# [Your task]
If "author" shows up in a line of the material, return that line.

========

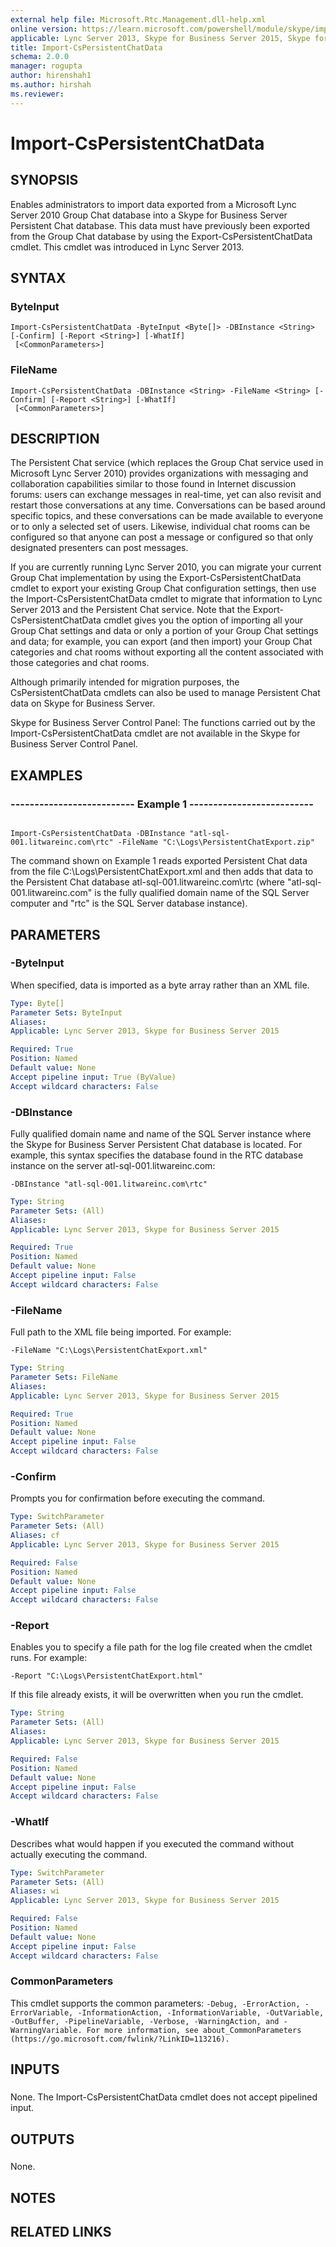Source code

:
 ```yaml
---
external help file: Microsoft.Rtc.Management.dll-help.xml
online version: https://learn.microsoft.com/powershell/module/skype/import-cspersistentchatdata
applicable: Lync Server 2013, Skype for Business Server 2015, Skype for Business Server 2019
title: Import-CsPersistentChatData
schema: 2.0.0
manager: rogupta
author: hirenshah1
ms.author: hirshah
ms.reviewer:
---
```


# Import-CsPersistentChatData

## SYNOPSIS

Enables administrators to import data exported from a Microsoft Lync Server 2010 Group Chat database into a Skype for Business Server Persistent Chat database.
This data must have previously been exported from the Group Chat database by using the Export-CsPersistentChatData cmdlet.
This cmdlet was introduced in Lync Server 2013.



## SYNTAX

### ByteInput
```
Import-CsPersistentChatData -ByteInput <Byte[]> -DBInstance <String> [-Confirm] [-Report <String>] [-WhatIf]
 [<CommonParameters>]
```

### FileName
```
Import-CsPersistentChatData -DBInstance <String> -FileName <String> [-Confirm] [-Report <String>] [-WhatIf]
 [<CommonParameters>]
```

## DESCRIPTION

The Persistent Chat service (which replaces the Group Chat service used in Microsoft Lync Server 2010) provides organizations with messaging and collaboration capabilities similar to those found in Internet discussion forums: users can exchange messages in real-time, yet can also revisit and restart those conversations at any time.
Conversations can be based around specific topics, and these conversations can be made available to everyone or to only a selected set of users.
Likewise, individual chat rooms can be configured so that anyone can post a message or configured so that only designated presenters can post messages.

If you are currently running Lync Server 2010, you can migrate your current Group Chat implementation by using the Export-CsPersistentChatData cmdlet to export your existing Group Chat configuration settings, then use the Import-CsPersistentChatData cmdlet to migrate that information to Lync Server 2013 and the Persistent Chat service.
Note that the Export-CsPersistentChatData cmdlet gives you the option of importing all your Group Chat settings and data or only a portion of your Group Chat settings and data; for example, you can export (and then import) your Group Chat categories and chat rooms without exporting all the content associated with those categories and chat rooms.

Although primarily intended for migration purposes, the CsPersistentChatData cmdlets can also be used to manage Persistent Chat data on Skype for Business Server.

Skype for Business Server Control Panel: The functions carried out by the Import-CsPersistentChatData cmdlet are not available in the Skype for Business Server Control Panel.



## EXAMPLES

### -------------------------- Example 1 -------------------------- 
```

Import-CsPersistentChatData -DBInstance "atl-sql-001.litwareinc.com\rtc" -FileName "C:\Logs\PersistentChatExport.zip"
```

The command shown on Example 1 reads exported Persistent Chat data from the file C:\Logs\PersistentChatExport.xml and then adds that data to the Persistent Chat database atl-sql-001.litwareinc.com\rtc (where "atl-sql-001.litwareinc.com" is the fully qualified domain name of the SQL Server computer and "rtc" is the SQL Server database instance).


## PARAMETERS

### -ByteInput
When specified, data is imported as a byte array rather than an XML file.

```yaml
Type: Byte[]
Parameter Sets: ByteInput
Aliases: 
Applicable: Lync Server 2013, Skype for Business Server 2015

Required: True
Position: Named
Default value: None
Accept pipeline input: True (ByValue)
Accept wildcard characters: False
```

### -DBInstance

Fully qualified domain name and name of the SQL Server instance where the Skype for Business Server Persistent Chat database is located.
For example, this syntax specifies the database found in the RTC database instance on the server atl-sql-001.litwareinc.com:

`-DBInstance "atl-sql-001.litwareinc.com\rtc"`



```yaml
Type: String
Parameter Sets: (All)
Aliases: 
Applicable: Lync Server 2013, Skype for Business Server 2015

Required: True
Position: Named
Default value: None
Accept pipeline input: False
Accept wildcard characters: False
```

### -FileName
Full path to the XML file being imported.
For example:

`-FileName "C:\Logs\PersistentChatExport.xml"`

```yaml
Type: String
Parameter Sets: FileName
Aliases: 
Applicable: Lync Server 2013, Skype for Business Server 2015

Required: True
Position: Named
Default value: None
Accept pipeline input: False
Accept wildcard characters: False
```

### -Confirm
Prompts you for confirmation before executing the command.

```yaml
Type: SwitchParameter
Parameter Sets: (All)
Aliases: cf
Applicable: Lync Server 2013, Skype for Business Server 2015

Required: False
Position: Named
Default value: None
Accept pipeline input: False
Accept wildcard characters: False
```

### -Report
Enables you to specify a file path for the log file created when the cmdlet runs.
For example:

`-Report "C:\Logs\PersistentChatExport.html"`

If this file already exists, it will be overwritten when you run the cmdlet.

```yaml
Type: String
Parameter Sets: (All)
Aliases: 
Applicable: Lync Server 2013, Skype for Business Server 2015

Required: False
Position: Named
Default value: None
Accept pipeline input: False
Accept wildcard characters: False
```

### -WhatIf
Describes what would happen if you executed the command without actually executing the command.

```yaml
Type: SwitchParameter
Parameter Sets: (All)
Aliases: wi
Applicable: Lync Server 2013, Skype for Business Server 2015

Required: False
Position: Named
Default value: None
Accept pipeline input: False
Accept wildcard characters: False
```

### CommonParameters
This cmdlet supports the common parameters: `-Debug, -ErrorAction, -ErrorVariable, -InformationAction, -InformationVariable, -OutVariable, -OutBuffer, -PipelineVariable, -Verbose, -WarningAction, and -WarningVariable. For more information, see about_CommonParameters (https://go.microsoft.com/fwlink/?LinkID=113216).`

## INPUTS

###  
None.
The Import-CsPersistentChatData cmdlet does not accept pipelined input.

## OUTPUTS

###  
None.

## NOTES

## RELATED LINKS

========

# [Response area]
author: hirenshah1
ms.author: hirshah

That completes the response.